Perhaps when Atrios and Markos write their angry posts about the vote results they can explain to their readers why 179 Republicans agree with their "no limits" position and 143 Democrats don't.

(As one would expect, Congressman Conyers voted "yes." I still love him, anyway.)


Markos did indeed write a post called "Friends," which more than implies that the 143 Democrats that voted "no" aren't. The only nay-voters singled out (all the yeas are listed) are those running for higher office or thinking about it such as Vermont's Bernie Sanders and New Jersey's Frank Pallone.

Markos writes:

" was definitely one of those days when we in the netroots got a chance to see who believed and supported our medium and who didn't."

That's netroots as opposed to blogosphere or citizen journalists.

Yet, a couple of paragraphs later, Markos sums up the netroots' position:

"In short, we just want the same protections afforded to Fox News, Bob Novak, the Washington Times, and the Weekly Standard."

That just doesn't make any logical sense. If the Weekly Standard collects money for Republican candidates and acts as "roots" for the Republican Party I'd sure like to read all about it.

It's just inconsistant (and insincere) to want to hide behind journalistic protections whenever it's convenient.

I'm damn sure that the majority of the truly liberal diarists and commenters at Daily Kos don't consider themselves the "netroots." They just want to get the truth out. Sure...they don't like Bush...or the GOP in general...but a helluva lot of them are smart enough to know that the Democratic Party isn't that much different.

I think that there needs to be more of a line drawn between purely partisan blogs and ones that are just ideological.

But that's the thing. Daily Kos is named after its owner and if the owner says it's a "netroots" blog than that's what it is.
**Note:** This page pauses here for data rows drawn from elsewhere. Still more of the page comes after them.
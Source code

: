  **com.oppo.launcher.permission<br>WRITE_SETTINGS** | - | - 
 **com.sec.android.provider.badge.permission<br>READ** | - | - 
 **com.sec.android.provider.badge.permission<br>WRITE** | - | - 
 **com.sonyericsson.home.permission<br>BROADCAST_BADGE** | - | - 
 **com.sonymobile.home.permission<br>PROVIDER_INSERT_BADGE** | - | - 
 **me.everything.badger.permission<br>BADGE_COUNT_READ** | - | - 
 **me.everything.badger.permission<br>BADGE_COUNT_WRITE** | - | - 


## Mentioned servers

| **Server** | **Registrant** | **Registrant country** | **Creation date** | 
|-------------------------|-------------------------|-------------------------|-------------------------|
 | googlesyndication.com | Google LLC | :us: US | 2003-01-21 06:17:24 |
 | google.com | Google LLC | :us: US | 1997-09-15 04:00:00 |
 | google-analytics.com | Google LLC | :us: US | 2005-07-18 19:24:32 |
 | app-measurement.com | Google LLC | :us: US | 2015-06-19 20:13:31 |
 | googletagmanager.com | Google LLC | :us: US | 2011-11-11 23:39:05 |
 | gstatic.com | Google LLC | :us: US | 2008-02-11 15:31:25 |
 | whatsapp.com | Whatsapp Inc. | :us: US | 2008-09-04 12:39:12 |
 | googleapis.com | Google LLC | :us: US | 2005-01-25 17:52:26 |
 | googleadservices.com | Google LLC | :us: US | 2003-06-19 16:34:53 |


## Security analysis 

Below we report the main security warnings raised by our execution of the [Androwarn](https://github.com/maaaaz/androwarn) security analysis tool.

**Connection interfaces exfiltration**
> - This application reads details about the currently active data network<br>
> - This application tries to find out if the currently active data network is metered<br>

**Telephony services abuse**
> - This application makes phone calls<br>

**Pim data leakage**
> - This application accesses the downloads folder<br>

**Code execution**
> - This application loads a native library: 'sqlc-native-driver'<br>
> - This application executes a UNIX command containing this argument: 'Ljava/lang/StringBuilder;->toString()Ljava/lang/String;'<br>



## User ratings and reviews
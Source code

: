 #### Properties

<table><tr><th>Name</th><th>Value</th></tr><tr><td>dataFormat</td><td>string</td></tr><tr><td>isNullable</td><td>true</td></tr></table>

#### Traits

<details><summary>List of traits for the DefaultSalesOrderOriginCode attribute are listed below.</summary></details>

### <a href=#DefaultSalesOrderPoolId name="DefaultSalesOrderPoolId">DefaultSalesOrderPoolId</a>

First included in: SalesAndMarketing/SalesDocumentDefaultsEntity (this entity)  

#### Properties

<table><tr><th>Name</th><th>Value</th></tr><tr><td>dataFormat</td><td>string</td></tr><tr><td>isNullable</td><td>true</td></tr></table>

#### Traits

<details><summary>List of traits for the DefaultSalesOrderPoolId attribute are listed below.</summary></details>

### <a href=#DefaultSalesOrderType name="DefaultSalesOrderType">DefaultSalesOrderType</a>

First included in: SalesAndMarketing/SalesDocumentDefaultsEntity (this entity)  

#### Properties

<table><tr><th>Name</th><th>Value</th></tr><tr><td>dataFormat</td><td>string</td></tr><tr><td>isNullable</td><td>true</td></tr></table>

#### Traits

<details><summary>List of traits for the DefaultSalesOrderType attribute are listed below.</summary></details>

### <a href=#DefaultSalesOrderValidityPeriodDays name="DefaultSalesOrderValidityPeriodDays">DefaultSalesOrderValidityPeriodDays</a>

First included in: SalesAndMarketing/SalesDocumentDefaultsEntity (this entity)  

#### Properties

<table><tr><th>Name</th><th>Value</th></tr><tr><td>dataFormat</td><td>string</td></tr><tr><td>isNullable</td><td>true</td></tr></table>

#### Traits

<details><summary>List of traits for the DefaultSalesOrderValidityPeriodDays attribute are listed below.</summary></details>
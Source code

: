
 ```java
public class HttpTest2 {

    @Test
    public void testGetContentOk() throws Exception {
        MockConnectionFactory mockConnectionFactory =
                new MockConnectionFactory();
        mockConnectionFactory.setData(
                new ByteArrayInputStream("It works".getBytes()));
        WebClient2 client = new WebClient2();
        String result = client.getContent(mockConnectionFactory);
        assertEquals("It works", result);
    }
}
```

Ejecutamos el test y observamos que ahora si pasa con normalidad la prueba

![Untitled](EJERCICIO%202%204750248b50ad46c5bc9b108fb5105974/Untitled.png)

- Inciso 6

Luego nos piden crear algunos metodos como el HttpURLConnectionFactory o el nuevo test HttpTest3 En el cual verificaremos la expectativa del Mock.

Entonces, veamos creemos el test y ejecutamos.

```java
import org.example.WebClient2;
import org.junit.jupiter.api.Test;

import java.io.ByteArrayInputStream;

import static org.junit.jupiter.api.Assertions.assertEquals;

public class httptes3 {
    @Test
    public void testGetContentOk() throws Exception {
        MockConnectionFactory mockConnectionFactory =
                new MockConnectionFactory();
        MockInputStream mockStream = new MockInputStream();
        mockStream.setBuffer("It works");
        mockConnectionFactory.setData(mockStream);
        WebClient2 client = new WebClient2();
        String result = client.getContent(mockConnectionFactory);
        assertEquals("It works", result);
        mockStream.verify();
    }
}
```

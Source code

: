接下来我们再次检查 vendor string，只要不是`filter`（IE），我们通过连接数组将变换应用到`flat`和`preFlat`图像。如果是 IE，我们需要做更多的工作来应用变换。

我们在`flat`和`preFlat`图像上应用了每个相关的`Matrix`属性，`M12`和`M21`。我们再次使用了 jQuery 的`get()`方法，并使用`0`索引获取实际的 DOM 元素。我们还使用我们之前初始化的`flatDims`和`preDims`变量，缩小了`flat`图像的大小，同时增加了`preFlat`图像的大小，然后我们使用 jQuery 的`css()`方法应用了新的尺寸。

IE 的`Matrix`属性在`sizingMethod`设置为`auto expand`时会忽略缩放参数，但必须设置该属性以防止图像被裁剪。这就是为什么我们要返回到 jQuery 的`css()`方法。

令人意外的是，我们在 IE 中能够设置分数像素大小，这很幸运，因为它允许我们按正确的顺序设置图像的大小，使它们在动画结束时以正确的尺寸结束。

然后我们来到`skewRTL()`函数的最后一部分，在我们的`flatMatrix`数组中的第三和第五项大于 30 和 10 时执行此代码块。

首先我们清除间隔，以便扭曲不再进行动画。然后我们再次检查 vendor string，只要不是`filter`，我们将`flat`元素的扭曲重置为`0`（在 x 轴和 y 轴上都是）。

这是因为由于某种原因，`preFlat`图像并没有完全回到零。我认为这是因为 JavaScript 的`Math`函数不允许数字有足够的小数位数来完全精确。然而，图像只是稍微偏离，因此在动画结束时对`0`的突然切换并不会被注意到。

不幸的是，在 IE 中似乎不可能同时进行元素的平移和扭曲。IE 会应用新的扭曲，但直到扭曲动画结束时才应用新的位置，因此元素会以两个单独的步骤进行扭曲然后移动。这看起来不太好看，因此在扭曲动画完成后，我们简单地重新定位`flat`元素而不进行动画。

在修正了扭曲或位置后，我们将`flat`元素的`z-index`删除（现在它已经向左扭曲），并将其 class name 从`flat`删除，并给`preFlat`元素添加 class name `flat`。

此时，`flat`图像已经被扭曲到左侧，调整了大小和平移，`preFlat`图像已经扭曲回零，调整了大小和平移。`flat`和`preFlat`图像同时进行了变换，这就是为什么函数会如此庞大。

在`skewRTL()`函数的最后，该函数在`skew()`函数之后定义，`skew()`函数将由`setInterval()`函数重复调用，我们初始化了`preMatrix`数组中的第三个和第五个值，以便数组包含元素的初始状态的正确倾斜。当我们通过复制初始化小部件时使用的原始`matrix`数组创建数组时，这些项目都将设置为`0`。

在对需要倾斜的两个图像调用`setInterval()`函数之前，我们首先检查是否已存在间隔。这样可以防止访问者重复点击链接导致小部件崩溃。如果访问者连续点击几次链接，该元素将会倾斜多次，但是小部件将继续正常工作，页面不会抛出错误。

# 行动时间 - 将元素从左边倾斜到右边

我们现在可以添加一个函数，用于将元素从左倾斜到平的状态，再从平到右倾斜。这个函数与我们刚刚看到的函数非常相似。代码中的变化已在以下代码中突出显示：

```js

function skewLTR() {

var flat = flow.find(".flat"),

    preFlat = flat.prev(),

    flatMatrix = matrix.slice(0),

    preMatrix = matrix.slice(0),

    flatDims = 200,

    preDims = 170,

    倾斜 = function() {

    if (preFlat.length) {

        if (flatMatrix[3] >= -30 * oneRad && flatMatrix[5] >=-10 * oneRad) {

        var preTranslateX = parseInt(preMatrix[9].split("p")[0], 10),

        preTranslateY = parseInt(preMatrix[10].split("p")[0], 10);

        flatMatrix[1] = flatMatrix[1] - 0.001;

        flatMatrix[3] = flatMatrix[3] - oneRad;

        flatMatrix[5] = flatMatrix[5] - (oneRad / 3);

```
Daily Kos gets like a million hits a day (though probably a good amount are repeat hits) but, in truth, it's what the man behind it thinks and says that allows it to be defined.

There's so many great diaries on that site. So many brilliant investigative bloggers.

If Markos really wanted to do something worthy for progressive causes he'd do his best to make sure the greatest and best diaries that provide information that no one else has (or will report even if they do) were promoted to the front page. Even the recommended diaries don't get read as much as the front pages of that Website.

But, instead, for all intensive purposes...Markos would rather use his Website to further some kind of a "netsroot" movement but one that backs "fighting Democrats" rather than the most liberal ones out there (which...come on...that's what liberals really base their votes on more than anything...electability only comes into play once in a blue moon).

I'm certainly not against a "netroots" for either side (or any of the sides inbetween) but hell yeah I think it should be regulated.

Because "netsroots" blogs are not the same as independent truth-seeking blogs.

And independent truth-seeking blogs do deserve the same protection as the traditional media..."netsroots" don't.

Sooner or later, all bloggers are going to have to make a choice.

Who do you blog for?

Party or truth.

Incidentally, was registered to Jerome Armstrong in May of 2003 (I guess back when it was okay to call Markos and Jerome "business partners" without being called a liar or a troll, as some bloggers I know have been), though he hasn't done anything with it, yet. All that's there is a logo and the promise, "Launching Soon."